Paul Wojtalewicz appeals from a judgment convicting him of being a party to the crimes of battery and aggravated battery contrary to secs. 940.19(1), 940.19 (lm) and 939.05(1), Stats. The issue is whether a new trial is warranted because the trial court erred in: (1) denying appellant's request to poll the jury upon return of the verdict; and (2) admitting certain "other crimes" evidence. Because we are compelled to reverse on the first ground, we need not consider the evidentiary issue.
After reading the guilty verdicts aloud, the trial court stated to the jury:
*346 I want to ask you all if this is the verdict of each of you and if there is any member of the jury panel who dissents from either one of the two verdicts that I've just read, I want you to raise your right hand at this time.
The record should reflect that none of the jurors responded to that question.
Appellant's trial counsel immediately requested that the jurors be individually polled, to which the court responded: "I just polled the jury and I don't intend to poll the jury any differently than I have." Appellant argues that this decision constitutes reversible error, and we agree.
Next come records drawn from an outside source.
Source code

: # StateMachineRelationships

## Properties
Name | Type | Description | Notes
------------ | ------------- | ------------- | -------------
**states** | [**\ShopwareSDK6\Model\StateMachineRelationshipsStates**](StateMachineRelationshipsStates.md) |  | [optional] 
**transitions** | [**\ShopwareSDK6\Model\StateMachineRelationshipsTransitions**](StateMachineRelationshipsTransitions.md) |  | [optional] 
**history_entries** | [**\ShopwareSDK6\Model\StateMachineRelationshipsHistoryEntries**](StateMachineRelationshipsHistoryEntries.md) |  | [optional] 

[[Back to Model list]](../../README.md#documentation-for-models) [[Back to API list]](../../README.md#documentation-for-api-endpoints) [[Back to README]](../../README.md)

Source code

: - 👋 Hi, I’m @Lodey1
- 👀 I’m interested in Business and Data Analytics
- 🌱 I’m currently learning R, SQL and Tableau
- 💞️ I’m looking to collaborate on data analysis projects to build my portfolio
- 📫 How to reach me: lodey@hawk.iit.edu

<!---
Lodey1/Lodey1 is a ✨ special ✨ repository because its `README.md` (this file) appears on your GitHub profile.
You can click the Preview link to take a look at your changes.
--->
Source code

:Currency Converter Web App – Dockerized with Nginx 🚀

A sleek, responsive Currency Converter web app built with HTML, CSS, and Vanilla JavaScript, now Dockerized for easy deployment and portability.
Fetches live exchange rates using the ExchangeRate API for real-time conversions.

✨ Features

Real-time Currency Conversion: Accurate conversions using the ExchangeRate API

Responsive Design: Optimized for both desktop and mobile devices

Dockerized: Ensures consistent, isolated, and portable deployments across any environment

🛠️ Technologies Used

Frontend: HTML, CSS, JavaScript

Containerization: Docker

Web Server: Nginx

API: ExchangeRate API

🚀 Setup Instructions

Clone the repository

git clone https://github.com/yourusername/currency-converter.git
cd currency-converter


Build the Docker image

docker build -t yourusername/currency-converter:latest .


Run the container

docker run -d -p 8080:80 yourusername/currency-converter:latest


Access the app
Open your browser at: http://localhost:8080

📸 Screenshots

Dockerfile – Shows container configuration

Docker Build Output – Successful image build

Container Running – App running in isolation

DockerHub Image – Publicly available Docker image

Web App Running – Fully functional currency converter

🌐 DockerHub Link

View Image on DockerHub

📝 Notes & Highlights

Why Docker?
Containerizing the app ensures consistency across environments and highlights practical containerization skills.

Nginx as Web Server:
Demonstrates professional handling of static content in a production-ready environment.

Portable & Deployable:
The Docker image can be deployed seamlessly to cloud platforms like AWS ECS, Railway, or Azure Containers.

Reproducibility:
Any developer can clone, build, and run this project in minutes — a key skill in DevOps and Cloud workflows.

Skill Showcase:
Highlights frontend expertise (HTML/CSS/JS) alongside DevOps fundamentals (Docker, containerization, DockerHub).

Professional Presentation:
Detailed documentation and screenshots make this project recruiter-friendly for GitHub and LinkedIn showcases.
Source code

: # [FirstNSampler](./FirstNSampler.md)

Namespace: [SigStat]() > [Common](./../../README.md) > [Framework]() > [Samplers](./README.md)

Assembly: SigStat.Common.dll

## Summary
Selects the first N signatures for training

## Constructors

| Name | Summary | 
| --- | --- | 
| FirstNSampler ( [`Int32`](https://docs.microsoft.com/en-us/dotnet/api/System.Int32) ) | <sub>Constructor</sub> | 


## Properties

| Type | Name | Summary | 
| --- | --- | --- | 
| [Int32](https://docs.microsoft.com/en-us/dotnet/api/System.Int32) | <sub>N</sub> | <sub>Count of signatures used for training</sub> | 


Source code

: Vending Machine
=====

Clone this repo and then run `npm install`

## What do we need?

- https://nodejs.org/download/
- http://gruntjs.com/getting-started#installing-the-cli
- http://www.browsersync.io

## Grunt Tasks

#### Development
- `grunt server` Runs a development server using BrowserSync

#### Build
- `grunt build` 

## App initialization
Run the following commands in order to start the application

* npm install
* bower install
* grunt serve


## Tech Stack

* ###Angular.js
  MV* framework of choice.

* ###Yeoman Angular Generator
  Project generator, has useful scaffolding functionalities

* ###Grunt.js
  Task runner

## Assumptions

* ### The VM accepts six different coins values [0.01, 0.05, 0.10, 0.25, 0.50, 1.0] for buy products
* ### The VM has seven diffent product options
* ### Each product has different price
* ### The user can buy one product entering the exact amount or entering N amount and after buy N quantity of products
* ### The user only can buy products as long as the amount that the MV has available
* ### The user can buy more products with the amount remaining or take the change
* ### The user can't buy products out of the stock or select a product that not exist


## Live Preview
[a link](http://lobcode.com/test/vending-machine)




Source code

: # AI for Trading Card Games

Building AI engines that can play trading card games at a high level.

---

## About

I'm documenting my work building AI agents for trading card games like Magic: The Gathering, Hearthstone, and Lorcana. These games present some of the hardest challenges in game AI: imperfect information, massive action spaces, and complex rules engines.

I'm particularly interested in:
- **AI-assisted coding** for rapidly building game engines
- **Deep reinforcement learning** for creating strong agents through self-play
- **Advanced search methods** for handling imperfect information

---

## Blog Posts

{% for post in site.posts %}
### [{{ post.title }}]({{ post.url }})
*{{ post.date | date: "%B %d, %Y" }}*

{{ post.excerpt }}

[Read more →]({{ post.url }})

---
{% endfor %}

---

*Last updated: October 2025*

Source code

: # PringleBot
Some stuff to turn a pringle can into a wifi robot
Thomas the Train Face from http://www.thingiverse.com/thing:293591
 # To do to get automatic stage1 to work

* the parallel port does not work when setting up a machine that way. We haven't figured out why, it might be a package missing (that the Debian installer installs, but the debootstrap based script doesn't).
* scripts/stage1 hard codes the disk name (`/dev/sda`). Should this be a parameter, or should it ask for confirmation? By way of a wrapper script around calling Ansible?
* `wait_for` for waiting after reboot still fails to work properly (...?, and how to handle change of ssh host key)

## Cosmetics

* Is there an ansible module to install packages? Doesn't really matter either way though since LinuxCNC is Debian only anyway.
The Wisconsin Supreme Court addressed the issue more than a century ago and held that a defendant in a criminal case "has the right to poll the jury . . . and a refusal to permit him to do so is error, for which the verdict will be set aside."
Smith vs. The State,
*348 The question thus becomes whether the trial court's question to the jurors satisfies the polling requirement. Here, too, we adhere to the majority rule that it does not.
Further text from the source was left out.